─── Information given ───

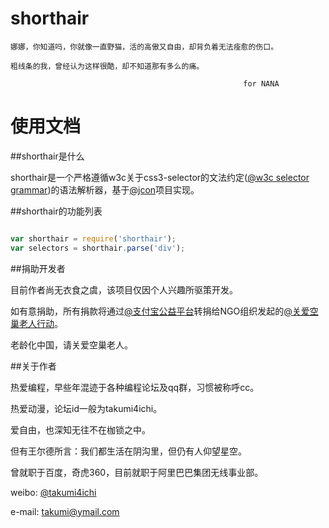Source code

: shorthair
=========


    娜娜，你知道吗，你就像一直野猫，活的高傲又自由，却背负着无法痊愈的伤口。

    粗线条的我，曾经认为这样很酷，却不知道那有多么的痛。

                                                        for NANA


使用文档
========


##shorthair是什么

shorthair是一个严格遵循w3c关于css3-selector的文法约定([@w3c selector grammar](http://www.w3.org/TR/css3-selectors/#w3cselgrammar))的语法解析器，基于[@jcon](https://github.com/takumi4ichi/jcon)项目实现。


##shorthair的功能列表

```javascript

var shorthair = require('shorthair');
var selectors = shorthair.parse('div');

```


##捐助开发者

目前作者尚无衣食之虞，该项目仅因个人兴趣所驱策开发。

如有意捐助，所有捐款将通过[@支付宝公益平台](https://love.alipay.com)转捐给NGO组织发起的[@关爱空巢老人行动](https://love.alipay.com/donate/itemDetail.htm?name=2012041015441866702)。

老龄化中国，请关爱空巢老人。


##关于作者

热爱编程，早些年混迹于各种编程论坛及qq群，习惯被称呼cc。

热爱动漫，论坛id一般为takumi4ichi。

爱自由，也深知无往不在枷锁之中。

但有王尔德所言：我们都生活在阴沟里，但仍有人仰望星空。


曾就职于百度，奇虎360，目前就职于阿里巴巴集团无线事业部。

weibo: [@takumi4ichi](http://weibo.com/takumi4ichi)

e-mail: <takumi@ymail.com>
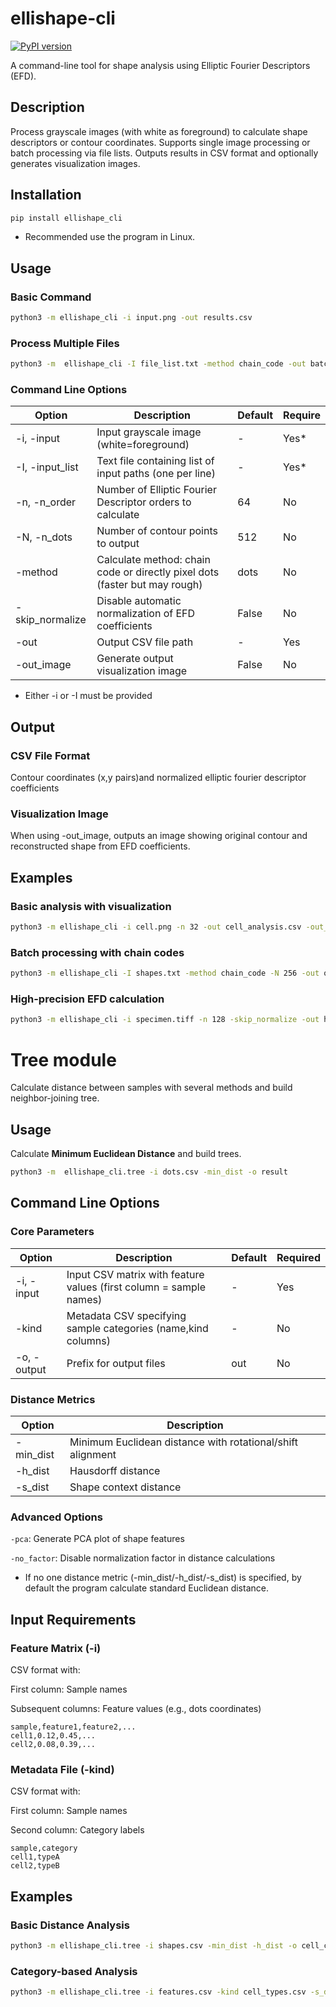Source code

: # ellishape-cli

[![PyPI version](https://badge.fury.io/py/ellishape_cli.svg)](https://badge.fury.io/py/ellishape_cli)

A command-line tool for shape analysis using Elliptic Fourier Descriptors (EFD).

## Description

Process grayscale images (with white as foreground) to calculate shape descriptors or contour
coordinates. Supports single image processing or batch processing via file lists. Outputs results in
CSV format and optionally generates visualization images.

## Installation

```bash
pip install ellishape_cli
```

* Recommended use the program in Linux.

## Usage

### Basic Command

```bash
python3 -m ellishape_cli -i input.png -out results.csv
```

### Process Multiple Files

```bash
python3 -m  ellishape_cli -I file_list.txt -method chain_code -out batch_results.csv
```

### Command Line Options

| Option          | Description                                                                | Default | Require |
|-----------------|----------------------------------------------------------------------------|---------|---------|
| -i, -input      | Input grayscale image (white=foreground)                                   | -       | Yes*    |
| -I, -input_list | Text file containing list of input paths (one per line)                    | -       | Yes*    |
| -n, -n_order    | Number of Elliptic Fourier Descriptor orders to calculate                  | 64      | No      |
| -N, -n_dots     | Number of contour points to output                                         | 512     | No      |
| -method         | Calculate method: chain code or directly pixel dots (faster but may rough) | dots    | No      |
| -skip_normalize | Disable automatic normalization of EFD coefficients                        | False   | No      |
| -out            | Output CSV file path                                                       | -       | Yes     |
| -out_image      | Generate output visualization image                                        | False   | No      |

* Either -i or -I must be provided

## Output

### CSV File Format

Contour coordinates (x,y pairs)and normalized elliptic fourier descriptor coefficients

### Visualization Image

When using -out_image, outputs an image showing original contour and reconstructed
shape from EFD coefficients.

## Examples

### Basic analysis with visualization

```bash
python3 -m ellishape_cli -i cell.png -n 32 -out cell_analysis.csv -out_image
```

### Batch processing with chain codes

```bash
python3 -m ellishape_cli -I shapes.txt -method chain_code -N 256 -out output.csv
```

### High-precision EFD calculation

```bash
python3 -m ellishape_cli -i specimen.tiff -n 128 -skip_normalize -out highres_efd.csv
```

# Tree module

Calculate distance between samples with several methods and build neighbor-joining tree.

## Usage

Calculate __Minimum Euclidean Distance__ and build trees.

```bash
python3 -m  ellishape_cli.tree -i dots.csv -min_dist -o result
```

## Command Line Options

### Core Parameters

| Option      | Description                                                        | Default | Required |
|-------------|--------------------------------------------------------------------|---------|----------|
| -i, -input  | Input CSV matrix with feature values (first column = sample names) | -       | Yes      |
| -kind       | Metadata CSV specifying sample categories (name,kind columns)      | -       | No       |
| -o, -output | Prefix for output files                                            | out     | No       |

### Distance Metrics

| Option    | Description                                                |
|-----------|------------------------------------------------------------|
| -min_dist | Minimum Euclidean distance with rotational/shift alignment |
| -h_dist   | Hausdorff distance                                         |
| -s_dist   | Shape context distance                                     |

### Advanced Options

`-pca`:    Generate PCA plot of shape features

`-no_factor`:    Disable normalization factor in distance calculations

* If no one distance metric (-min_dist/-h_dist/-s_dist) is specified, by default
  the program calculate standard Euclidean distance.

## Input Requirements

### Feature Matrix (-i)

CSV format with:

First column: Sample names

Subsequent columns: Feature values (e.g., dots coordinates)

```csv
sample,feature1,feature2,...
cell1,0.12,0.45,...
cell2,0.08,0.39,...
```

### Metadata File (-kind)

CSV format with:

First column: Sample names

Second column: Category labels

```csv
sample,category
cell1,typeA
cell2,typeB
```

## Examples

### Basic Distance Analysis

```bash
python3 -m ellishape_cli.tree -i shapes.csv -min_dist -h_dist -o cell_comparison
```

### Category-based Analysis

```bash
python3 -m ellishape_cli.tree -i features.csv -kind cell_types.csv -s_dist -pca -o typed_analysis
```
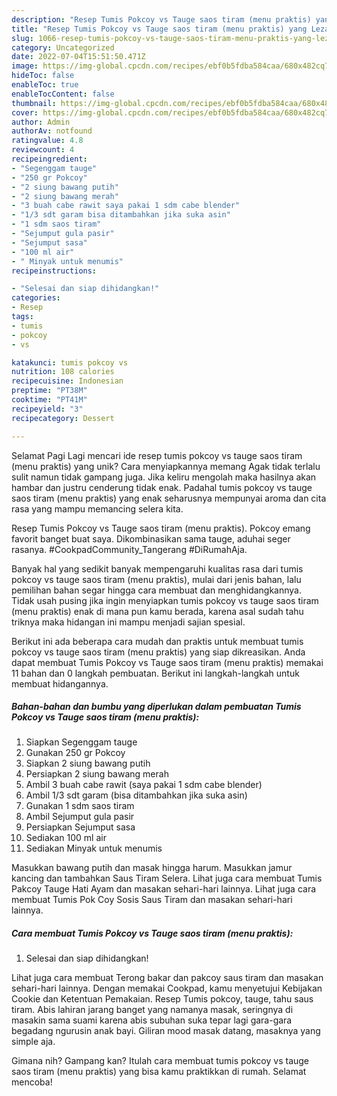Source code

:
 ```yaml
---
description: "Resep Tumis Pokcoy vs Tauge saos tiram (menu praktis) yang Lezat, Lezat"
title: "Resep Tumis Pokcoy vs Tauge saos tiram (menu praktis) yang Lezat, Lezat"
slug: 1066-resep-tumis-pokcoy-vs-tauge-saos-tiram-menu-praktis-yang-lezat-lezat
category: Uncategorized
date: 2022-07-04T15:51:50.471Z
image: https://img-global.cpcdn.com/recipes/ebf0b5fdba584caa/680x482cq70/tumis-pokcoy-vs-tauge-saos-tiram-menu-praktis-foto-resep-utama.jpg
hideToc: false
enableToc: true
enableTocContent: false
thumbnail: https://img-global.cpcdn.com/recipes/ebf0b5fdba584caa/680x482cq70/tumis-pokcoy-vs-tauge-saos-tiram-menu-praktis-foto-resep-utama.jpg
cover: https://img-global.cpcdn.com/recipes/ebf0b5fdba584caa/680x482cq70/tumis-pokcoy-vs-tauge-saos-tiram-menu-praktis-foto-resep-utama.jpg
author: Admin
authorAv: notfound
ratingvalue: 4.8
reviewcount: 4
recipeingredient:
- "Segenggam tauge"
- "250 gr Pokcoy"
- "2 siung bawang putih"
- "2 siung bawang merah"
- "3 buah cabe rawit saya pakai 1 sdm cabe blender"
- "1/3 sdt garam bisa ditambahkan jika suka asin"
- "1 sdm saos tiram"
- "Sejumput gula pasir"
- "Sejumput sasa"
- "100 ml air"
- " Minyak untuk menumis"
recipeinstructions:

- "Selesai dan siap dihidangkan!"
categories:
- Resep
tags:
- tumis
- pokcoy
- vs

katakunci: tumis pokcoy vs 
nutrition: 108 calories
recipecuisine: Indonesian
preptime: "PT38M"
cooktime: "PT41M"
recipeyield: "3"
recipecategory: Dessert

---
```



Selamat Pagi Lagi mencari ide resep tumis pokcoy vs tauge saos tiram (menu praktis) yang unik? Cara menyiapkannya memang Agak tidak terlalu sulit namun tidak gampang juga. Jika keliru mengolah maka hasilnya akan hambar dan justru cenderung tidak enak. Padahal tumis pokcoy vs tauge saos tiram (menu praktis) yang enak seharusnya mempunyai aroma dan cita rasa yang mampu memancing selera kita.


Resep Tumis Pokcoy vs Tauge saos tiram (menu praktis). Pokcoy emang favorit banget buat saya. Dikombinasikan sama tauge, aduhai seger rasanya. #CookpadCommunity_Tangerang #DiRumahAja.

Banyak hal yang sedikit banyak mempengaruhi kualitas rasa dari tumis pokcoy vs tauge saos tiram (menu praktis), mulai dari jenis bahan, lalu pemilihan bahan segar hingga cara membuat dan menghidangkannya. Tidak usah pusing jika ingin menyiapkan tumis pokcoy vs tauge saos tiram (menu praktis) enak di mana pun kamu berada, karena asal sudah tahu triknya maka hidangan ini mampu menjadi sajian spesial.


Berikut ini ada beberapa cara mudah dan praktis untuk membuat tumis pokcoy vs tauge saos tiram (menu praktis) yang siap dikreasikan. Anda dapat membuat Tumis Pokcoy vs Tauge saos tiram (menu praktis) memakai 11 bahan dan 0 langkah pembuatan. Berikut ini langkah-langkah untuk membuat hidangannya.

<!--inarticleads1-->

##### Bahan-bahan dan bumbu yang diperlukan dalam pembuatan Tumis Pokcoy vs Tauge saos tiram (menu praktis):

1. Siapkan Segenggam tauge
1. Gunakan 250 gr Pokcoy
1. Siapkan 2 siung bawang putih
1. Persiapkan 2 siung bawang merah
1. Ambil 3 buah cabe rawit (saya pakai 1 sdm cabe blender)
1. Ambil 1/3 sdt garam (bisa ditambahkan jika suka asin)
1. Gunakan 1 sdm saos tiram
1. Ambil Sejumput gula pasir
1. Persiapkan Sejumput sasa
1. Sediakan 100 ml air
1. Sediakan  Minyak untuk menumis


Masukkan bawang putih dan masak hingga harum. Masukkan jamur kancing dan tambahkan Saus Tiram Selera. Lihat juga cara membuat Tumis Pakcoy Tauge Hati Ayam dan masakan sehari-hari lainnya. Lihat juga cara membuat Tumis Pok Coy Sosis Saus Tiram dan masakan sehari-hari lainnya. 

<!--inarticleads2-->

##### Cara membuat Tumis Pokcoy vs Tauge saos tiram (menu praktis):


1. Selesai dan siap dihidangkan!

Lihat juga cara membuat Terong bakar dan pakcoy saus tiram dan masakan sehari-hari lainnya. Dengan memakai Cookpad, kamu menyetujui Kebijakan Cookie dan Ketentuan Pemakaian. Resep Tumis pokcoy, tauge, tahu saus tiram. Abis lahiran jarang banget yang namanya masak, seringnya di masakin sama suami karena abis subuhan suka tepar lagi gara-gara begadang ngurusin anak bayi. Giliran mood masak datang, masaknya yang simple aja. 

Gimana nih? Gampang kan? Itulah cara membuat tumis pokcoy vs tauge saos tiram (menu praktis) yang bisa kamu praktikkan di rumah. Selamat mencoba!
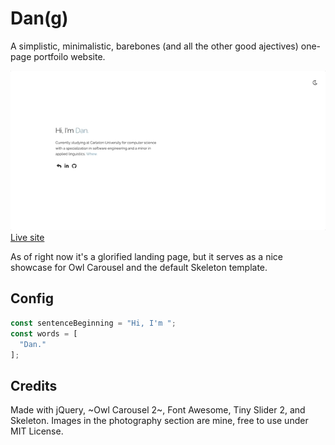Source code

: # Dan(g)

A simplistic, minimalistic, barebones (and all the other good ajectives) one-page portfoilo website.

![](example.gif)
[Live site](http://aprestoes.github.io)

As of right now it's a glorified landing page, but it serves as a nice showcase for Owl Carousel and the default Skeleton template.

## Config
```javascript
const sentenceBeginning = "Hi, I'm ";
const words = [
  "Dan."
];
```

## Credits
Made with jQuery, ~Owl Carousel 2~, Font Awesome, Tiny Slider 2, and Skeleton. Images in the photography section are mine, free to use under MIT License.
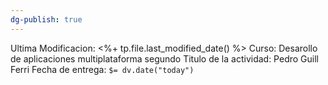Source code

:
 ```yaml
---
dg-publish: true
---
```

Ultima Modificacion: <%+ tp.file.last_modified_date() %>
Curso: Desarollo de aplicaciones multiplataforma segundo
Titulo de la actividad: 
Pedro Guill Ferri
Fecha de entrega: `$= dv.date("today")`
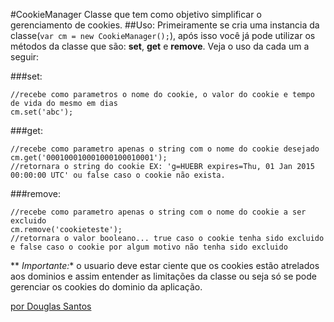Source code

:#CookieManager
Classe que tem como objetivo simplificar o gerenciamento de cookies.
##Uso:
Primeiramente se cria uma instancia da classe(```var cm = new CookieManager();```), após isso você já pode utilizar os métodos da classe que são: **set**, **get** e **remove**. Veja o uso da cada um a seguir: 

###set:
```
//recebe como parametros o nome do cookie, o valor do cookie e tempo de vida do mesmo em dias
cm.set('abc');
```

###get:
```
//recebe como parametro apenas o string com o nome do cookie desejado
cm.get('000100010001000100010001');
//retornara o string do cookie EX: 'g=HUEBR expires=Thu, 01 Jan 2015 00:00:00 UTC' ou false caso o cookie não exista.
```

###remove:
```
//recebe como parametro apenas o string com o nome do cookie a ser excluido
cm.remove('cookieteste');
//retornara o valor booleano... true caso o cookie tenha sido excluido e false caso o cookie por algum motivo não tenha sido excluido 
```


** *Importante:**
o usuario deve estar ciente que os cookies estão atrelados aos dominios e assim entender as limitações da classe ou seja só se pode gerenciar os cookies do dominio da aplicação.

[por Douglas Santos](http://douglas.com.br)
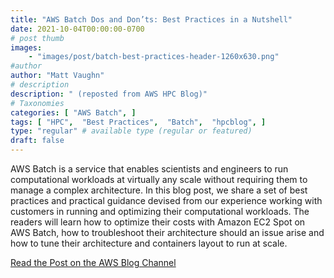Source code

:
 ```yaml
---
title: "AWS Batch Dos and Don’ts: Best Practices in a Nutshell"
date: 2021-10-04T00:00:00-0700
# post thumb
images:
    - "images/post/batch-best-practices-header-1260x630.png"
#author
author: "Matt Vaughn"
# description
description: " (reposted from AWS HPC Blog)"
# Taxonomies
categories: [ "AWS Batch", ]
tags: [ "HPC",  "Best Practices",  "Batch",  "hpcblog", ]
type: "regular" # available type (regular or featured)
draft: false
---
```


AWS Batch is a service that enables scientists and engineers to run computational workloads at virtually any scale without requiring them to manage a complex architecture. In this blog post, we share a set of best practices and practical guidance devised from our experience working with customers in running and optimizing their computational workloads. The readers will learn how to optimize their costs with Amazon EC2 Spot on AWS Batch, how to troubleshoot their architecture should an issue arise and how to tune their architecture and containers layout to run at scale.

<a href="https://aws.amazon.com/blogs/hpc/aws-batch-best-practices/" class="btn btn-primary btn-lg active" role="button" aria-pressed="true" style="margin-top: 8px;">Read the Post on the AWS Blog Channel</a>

───

• [What is being asked] Above are the records; from them, give again exactly the lines from the one containing "Default | Require |" to the one containing "Input grayscale image", both lines included, and nothing more.

• [Output for this exercise]
| Option          | Description                                                                | Default | Require |
|-----------------|----------------------------------------------------------------------------|---------|---------|
| -i, -input      | Input grayscale image (white=foreground)                                   | -       | Yes*    |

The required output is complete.